Saved data entries
****

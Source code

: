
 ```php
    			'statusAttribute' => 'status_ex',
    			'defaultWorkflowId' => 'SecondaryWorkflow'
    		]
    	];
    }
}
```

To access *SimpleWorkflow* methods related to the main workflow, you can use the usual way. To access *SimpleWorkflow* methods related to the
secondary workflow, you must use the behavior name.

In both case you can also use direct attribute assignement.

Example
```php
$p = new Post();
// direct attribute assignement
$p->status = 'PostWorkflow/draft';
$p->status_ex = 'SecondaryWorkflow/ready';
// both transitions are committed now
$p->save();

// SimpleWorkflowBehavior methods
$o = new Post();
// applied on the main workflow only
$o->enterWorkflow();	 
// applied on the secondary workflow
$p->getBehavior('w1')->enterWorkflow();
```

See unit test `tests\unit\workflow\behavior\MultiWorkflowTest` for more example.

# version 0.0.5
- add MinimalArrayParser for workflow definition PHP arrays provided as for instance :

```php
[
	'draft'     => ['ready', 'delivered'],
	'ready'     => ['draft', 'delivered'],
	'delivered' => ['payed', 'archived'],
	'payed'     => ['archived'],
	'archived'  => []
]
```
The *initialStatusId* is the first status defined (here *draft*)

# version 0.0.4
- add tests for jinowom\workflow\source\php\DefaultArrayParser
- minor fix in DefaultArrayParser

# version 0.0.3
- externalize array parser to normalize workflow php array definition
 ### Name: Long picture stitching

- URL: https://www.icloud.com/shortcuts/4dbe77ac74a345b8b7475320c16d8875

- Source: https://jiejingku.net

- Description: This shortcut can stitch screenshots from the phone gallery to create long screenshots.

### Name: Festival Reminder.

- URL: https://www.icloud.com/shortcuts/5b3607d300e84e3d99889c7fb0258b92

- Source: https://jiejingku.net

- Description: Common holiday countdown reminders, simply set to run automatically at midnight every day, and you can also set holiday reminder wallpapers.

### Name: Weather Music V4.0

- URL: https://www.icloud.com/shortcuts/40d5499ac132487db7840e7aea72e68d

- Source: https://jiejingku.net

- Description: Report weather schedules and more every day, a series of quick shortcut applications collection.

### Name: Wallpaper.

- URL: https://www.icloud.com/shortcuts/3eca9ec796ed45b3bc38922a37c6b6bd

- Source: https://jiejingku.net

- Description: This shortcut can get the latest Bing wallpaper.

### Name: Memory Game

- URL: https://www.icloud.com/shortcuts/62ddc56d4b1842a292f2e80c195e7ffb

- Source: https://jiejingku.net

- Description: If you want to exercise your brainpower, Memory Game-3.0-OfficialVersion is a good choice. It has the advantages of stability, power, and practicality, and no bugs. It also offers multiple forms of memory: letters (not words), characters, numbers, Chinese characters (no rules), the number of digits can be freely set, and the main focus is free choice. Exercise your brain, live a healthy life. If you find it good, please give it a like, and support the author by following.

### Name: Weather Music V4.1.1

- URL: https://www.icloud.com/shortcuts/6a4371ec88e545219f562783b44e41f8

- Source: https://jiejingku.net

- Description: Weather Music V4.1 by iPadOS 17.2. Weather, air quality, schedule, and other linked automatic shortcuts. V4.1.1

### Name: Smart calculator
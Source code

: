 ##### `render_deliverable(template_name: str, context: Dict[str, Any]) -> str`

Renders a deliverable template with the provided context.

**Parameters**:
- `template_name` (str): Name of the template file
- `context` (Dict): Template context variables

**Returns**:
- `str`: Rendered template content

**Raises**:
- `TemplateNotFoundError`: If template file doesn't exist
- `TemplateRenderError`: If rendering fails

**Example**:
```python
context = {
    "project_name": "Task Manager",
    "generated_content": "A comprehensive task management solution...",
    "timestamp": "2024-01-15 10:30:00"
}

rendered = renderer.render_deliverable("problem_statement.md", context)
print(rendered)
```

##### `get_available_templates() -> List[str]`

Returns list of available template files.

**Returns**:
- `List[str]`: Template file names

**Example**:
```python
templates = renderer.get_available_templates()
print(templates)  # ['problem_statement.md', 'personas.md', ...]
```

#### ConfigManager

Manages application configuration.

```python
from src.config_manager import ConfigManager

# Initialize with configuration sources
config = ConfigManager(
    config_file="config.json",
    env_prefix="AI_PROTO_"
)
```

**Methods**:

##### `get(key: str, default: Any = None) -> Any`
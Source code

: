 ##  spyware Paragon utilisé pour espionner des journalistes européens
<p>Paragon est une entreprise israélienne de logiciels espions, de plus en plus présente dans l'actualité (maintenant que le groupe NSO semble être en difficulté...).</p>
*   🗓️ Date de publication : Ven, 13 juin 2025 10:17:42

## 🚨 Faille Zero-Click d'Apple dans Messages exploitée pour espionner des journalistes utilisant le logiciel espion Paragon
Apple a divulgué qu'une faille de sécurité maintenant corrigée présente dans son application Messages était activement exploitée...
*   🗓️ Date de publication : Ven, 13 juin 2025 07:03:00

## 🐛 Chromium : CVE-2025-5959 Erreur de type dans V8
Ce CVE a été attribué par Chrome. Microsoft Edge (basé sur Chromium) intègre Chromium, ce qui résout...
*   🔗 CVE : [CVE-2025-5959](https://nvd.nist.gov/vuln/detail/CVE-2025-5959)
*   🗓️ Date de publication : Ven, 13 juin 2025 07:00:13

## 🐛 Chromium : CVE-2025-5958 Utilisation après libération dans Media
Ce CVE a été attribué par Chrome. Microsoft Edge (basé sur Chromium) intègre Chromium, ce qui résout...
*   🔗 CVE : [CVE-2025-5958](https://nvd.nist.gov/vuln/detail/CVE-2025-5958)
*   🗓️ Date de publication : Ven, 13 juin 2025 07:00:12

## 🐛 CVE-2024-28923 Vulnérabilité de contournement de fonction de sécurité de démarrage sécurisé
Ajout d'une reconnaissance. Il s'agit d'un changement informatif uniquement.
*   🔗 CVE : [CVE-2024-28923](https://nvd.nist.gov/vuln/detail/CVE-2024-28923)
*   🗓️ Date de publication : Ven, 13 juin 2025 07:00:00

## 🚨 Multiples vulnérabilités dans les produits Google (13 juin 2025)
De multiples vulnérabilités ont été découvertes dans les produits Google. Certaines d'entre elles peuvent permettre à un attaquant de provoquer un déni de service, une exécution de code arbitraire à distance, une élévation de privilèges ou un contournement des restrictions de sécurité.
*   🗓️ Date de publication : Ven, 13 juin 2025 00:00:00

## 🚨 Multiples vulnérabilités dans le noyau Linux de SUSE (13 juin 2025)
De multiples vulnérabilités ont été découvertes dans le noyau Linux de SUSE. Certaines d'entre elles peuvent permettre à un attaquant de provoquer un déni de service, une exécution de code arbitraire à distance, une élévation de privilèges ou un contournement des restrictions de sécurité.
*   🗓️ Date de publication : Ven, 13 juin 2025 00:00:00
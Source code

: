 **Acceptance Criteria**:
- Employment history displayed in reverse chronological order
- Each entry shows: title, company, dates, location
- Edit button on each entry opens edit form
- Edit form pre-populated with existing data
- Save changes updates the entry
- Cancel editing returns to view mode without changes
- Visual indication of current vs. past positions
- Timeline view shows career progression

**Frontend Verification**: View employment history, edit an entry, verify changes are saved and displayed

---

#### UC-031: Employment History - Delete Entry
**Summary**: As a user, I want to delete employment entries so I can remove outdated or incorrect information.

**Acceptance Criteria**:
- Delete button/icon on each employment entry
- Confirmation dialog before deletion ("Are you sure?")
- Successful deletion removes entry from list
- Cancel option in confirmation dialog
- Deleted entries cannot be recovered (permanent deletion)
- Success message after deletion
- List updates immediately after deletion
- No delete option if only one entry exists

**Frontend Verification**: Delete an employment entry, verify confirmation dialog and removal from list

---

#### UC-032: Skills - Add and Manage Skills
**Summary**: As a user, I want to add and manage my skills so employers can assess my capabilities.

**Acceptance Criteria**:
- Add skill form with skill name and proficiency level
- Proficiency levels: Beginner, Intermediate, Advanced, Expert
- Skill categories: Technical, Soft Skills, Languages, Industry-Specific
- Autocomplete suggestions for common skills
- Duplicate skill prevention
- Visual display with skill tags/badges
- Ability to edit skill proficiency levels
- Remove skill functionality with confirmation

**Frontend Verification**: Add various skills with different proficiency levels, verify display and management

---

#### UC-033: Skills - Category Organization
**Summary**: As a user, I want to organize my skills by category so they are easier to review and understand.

****

**Problem to solve:**
All that is wanted is the stretch of lines above from the one containing "juin 2025 07:00:13" through the one containing "juin 2025 07:00:12", duplicated exactly.

**Solution to the problem:**
*   🗓️ Date de publication : Ven, 13 juin 2025 07:00:13

## 🐛 Chromium : CVE-2025-5958 Utilisation après libération dans Media
Ce CVE a été attribué par Chrome. Microsoft Edge (basé sur Chromium) intègre Chromium, ce qui résout...
*   🔗 CVE : [CVE-2025-5958](https://nvd.nist.gov/vuln/detail/CVE-2025-5958)
*   🗓️ Date de publication : Ven, 13 juin 2025 07:00:12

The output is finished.